Today, girls of all ages are trapped in a battle for their self-esteem. At a time in their lives when they are pressured to fit in and feel beautiful, these photos that celebrities post on Instagram shows them that in order to achieve the ideal beauty, they must be stick thin, have flawless hair and acne-free skin. According to a study done by Dove, 72 percent of women feel pressure to be beautiful and only 4 percent of women actually consider themselves beautiful. The Instagram pictures of attractive celebrities are not helping this statistic.

This unrealistic ideal causes girls to become dissatisfied with their self-image, ultimately lowering their self-esteem. What adolescent girls don’t realize is that these pictures on Instagram are unrealistic. The women captured in these pictures have a full-time hair and make-up team, have personal trainers and even use Photoshop to edit their pictures.

In order to feel better about themselves in their own pictures on Instagram, women will use retouching apps to fix their flaws. This can damage the self-esteem of their viewers, because they will perceive this unreal beauty as realistic and normal. These apps can entirely transform the way a person looks in a picture. Girls can slim down parts of their bodies, whiten their teeth, cover up their acne and add filters to either enhance or hide parts of their bodies. What is the point of adding a picture to Instagram that is entirely fake?

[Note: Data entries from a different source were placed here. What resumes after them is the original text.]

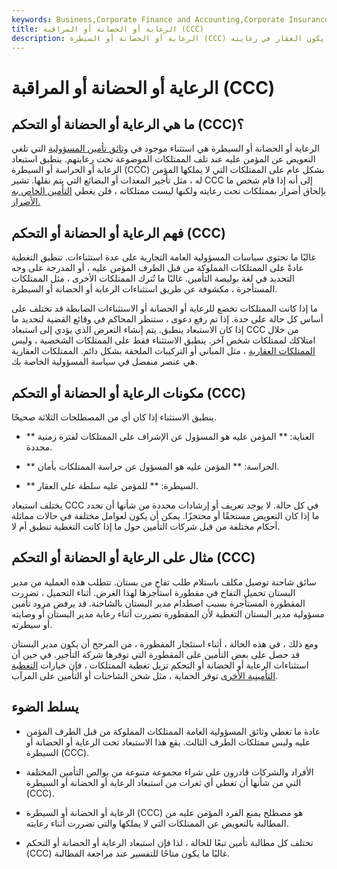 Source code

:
 ```yaml
---
keywords: Business,Corporate Finance and Accounting,Corporate Insurance
title: الرعاية أو الحضانة أو المراقبة (CCC)
description: الرعاية أو الحضانة أو السيطرة (CCC) عبارة عن استبعاد لتأمين المسؤولية يزيل التعويض عن المؤمن عليه عندما يكون العقار في رعايته.
---
```


# الرعاية أو الحضانة أو المراقبة (CCC)
## ما هي الرعاية أو الحضانة أو التحكم (CCC)؟

الرعاية أو الحضانة أو السيطرة هي استثناء موجود في [وثائق تأمين المسؤولية](/liability_insurance) التي تلغي التعويض عن المؤمن عليه عند تلف الممتلكات الموضوعة تحت رعايتهم. ينطبق استبعاد الرعاية أو الحراسة أو السيطرة (CCC) بشكل عام على الممتلكات التي لا يملكها المؤمن له ، مثل تأجير المعدات أو البضائع التي يتم نقلها. تشير CCC إلى أنه إذا قام شخص ما بإلحاق أضرار بممتلكات تحت رعايته ولكنها ليست ممتلكاته ، فلن يغطي [التأمين الخاص به الأضرار.](/insurance)

## فهم الرعاية أو الحضانة أو التحكم (CCC)

غالبًا ما تحتوي سياسات المسؤولية العامة التجارية على عدة استثناءات. تنطبق التغطية عادةً على الممتلكات المملوكة من قبل الطرف المؤمن عليه ، أو المدرجة على وجه التحديد في لغة بوليصة التأمين. غالبًا ما تُترك الممتلكات الأخرى ، مثل الممتلكات المستأجرة ، مكشوفة عن طريق استثناءات الرعاية أو الحضانة أو السيطرة.

ما إذا كانت الممتلكات تخضع للرعاية أو الحضانة أو الاستثناءات الضابطة قد تختلف على أساس كل حالة على حدة. إذا تم رفع دعوى ، ستنظر المحاكم في وقائع القضية لتحديد ما إذا كان الاستبعاد ينطبق. يتم إنشاء التعرض الذي يؤدي إلى استبعاد CCC من خلال امتلاكك لممتلكات شخص آخر. ينطبق الاستثناء فقط على الممتلكات الشخصية ، وليس [الممتلكات العقارية](/real-property) ، مثل المباني أو التركيبات الملحقة بشكل دائم. الممتلكات العقارية هي عنصر منفصل في سياسة المسؤولية الخاصة بك.

## مكونات الرعاية أو الحضانة أو التحكم (CCC)

ينطبق الاستثناء إذا كان أي من المصطلحات الثلاثة صحيحًا.

- ** العناية: ** المؤمن عليه هو المسؤول عن الإشراف على الممتلكات لفترة زمنية محددة.

- ** الحراسة: ** المؤمن عليه هو المسؤول عن حراسة الممتلكات بأمان.

- ** السيطرة: ** للمؤمن عليه سلطة على العقار.

يختلف استبعاد CCC في كل حالة. لا يوجد تعريف أو إرشادات محددة من شأنها أن تحدد ما إذا كان التعويض مستحقًا أو محتجزًا. يمكن أن يكون لعوامل مختلفة في حالات مماثلة أحكام مختلفة من قبل شركات التأمين حول ما إذا كانت التغطية تنطبق أم لا.

## مثال على الرعاية أو الحضانة أو التحكم (CCC)

سائق شاحنة توصيل مكلف باستلام طلب تفاح من بستان. تتطلب هذه العملية من مدير البستان تحميل التفاح في مقطورة استأجرها لهذا الغرض. أثناء التحميل ، تضررت المقطورة المستأجرة بسبب اصطدام مدير البستان بالشاحنة. قد يرفض مزود تأمين مسؤولية مدير البستان التغطية لأن المقطورة تضررت أثناء رعاية مدير البستان أو وصايته أو سيطرته.

ومع ذلك ، في هذه الحالة ، أثناء استئجار المقطورة ، من المرجح أن يكون مدير البستان قد حصل على بعض التأمين على المقطورة التي توفرها شركة التأجير. في حين أن استثناءات الرعاية أو الحضانة أو التحكم تزيل تغطية الممتلكات ، فإن خيارات [التغطية التأمينية الأخرى](/insurance-coverage) توفر الحماية ، مثل شحن الشاحنات أو التأمين على المرآب.

## يسلط الضوء

- عادة ما تغطي وثائق المسؤولية العامة الممتلكات المملوكة من قبل الطرف المؤمن عليه وليس ممتلكات الطرف الثالث. يقع هذا الاستبعاد تحت الرعاية أو الحضانة أو السيطرة (CCC).

- الأفراد والشركات قادرون على شراء مجموعة متنوعة من بوالص التأمين المختلفة التي من شأنها أن تغطي أي ثغرات من استبعاد الرعاية أو الحضانة أو السيطرة (CCC).

- الرعاية أو الحضانة أو السيطرة (CCC) هو مصطلح يمنع الفرد المؤمن عليه من المطالبة بالتعويض عن الممتلكات التي لا يملكها والتي تضررت أثناء رعايته.

- تختلف كل مطالبة تأمين تبعًا للحالة ، لذا فإن استبعاد الرعاية أو الحضانة أو التحكم (CCC) غالبًا ما يكون متاحًا للتفسير عند مراجعة المطالبة.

Recently, former Instagram celebrity, Essena O’Neill came forward admitting that her Instagram posts portrayed an unrealistic ideal for girls and that it was “not real life.” She would suck in her stomach and pose in certain ways to make her body look skinnier, and caked on her makeup to conceal her acne. O’Neill realized how her photos may have had a negative impact on women and their self-esteem, so she took a stand and deleted all of her pictures on Instagram.

However, not all Instagram celebrities are thinking about how their photos may negatively affect its viewers like O’Neill. Victoria’s Secret supermodel Miranda Kerr has posted pictures on her Instagram that have been edited to make her skinny body even skinnier. When women look at her photos, what they are idealizing is an unhealthy and unrealistic body type.

What these celebrities may not realize is that these photos of their flawless bodies, skin, hair and makeup can damage girls psychologically and physically. Some psychological impacts are depression and anxiety, while physical impacts are body dysmorphic disorder and eating disorders such as anorexia and bulimia.

Unfortunately, it is almost impossible for adolescent girls to avoid the influence of celebrities’ pictures on Instagram that portray an unattainable standard of beauty. What is seen in these Instagram photos, and what is internalized as normal, is anything but normal. Until adolescent girls stop comparing themselves to other people and learn to love their own bodies, they will spend their lives striving to achieve an unrealistic ideal beauty.